Both Mixed Doubles semi-finals will feature China versus Korea contests.
Indonesia’s Praveen Jordan and Debby Susanto continued to chip away at defending champions Zhang Nan/Zhao Yunlei, coming to within a couple of points of upsetting them. Although the record now reads 7-0 for the Chinese, the Indonesians can take heart from a performance in which they matched their opponents shot for shot and blow for blow.
It was even all the way. The Indonesians did little wrong – Jordan smashed powerfully to breach the defences of Zhang and Zhao, while Susanto repelled everything that Zhang Nan fired her way. Eventually, it would be a missed kill at the net by Jordan that proved costly for the Indonesians. Zhang/Zhao needed just one match point to seal their place in the semi-finals.
Zhang/Zhao face Yoo Yeon Seong/Chang Ye Na, who prevailed over China’s Xu Chen/Ma Jin, while in the other semi-final, Liu Cheng/Bao Yixin face Shin Baek Choel/Chae Yoo Jung.

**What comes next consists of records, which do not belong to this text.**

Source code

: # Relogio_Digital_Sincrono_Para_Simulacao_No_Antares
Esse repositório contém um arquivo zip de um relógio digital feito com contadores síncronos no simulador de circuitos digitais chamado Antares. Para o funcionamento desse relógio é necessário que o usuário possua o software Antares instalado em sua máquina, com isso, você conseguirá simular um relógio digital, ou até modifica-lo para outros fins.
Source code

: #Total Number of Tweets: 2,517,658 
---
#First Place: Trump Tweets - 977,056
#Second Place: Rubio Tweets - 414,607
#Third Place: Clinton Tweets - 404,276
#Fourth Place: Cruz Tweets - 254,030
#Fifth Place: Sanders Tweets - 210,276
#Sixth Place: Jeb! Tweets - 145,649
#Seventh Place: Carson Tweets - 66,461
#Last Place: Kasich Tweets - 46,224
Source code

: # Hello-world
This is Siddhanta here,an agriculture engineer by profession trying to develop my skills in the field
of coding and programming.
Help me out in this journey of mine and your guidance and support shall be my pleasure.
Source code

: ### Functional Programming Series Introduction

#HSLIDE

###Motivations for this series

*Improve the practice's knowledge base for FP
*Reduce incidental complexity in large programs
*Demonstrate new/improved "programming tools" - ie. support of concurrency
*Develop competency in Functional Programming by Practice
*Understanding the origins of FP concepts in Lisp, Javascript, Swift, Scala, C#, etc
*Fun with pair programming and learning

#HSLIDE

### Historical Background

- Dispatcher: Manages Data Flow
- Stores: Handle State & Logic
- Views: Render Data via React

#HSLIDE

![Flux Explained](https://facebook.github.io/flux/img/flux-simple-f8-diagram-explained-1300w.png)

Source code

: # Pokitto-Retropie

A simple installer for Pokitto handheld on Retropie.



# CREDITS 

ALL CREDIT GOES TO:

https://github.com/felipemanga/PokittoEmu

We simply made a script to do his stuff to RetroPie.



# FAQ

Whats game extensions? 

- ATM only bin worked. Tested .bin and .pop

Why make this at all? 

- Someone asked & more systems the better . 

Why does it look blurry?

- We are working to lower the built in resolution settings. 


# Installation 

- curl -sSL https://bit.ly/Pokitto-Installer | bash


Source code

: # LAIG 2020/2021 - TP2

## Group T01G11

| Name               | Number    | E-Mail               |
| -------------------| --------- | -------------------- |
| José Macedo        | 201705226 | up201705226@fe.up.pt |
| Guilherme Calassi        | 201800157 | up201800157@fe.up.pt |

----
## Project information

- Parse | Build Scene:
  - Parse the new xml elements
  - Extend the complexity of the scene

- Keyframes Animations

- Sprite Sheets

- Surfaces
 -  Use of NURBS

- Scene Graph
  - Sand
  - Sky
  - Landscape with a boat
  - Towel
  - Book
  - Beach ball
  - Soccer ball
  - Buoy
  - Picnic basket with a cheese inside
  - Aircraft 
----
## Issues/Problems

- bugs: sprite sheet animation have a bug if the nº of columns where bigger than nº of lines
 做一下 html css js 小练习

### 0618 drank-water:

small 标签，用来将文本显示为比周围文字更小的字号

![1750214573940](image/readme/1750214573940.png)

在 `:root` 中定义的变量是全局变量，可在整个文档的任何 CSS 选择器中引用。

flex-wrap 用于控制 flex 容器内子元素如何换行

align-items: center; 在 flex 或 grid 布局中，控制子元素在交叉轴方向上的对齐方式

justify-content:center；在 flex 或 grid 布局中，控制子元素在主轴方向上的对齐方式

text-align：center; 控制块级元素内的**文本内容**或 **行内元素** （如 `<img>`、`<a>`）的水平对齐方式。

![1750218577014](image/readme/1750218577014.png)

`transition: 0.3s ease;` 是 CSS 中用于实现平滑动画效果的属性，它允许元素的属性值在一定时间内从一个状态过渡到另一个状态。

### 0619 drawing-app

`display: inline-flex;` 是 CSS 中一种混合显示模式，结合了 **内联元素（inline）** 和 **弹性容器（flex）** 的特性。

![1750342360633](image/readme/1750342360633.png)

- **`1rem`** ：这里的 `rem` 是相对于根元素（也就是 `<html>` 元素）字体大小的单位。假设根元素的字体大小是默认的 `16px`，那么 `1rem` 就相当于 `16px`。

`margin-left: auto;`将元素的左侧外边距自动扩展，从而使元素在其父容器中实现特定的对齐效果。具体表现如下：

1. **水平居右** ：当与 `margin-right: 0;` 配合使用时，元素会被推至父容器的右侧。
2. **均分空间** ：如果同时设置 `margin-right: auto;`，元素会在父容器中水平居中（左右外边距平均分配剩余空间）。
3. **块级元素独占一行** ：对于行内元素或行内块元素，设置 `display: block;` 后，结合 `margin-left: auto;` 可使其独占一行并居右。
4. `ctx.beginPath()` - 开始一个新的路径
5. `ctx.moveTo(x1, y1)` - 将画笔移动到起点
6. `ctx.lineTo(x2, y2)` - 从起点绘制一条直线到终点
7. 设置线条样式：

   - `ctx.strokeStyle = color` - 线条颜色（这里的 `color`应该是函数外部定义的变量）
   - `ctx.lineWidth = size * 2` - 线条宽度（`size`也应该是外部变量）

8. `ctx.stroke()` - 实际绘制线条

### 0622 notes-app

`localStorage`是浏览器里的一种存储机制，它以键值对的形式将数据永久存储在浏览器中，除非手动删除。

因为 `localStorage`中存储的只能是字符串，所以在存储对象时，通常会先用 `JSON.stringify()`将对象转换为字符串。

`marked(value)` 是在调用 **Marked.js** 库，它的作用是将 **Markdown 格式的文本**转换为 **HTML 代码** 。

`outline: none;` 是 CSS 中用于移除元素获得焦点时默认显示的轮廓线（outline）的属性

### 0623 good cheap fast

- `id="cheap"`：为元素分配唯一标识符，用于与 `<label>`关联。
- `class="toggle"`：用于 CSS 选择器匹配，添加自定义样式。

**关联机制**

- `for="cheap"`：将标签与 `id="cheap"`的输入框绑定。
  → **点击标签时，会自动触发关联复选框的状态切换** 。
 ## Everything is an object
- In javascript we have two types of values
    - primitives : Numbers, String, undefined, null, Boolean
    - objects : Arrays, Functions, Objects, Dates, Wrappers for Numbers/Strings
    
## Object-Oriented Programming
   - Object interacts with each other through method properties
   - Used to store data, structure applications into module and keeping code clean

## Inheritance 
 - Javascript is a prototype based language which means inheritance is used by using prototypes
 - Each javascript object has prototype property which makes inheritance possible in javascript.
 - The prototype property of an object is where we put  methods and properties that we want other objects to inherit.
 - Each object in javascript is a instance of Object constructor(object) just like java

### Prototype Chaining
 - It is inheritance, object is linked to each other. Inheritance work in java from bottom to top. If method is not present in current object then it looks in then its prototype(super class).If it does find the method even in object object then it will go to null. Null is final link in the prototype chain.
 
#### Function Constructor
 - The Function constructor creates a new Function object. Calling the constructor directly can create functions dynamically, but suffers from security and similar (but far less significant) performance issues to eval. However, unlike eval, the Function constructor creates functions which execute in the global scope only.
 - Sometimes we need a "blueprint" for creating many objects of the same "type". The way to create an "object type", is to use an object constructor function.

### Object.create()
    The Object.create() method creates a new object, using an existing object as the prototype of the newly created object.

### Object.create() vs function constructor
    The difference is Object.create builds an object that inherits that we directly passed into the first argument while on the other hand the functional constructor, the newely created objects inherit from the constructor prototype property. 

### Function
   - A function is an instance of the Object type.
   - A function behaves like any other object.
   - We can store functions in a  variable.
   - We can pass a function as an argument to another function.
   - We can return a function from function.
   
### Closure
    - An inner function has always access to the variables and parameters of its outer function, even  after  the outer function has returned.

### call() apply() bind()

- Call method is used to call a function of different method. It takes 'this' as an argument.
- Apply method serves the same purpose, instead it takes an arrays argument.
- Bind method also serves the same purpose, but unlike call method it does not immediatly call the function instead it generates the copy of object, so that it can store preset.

Liu/Bao overcome some stiff resistance from Korea’s Ko Sung Hyun/Kim Ha Na, winners of Superseries in Denmark and Korea. The second game was tightly fought, but the Chinese always had the edge with Bao defending splendidly and Liu pouring on the pressure with his smashes. A couple of mistakes from the Koreans in the second game was all it took for the Chinese to emerge winners: 21-8 21-18.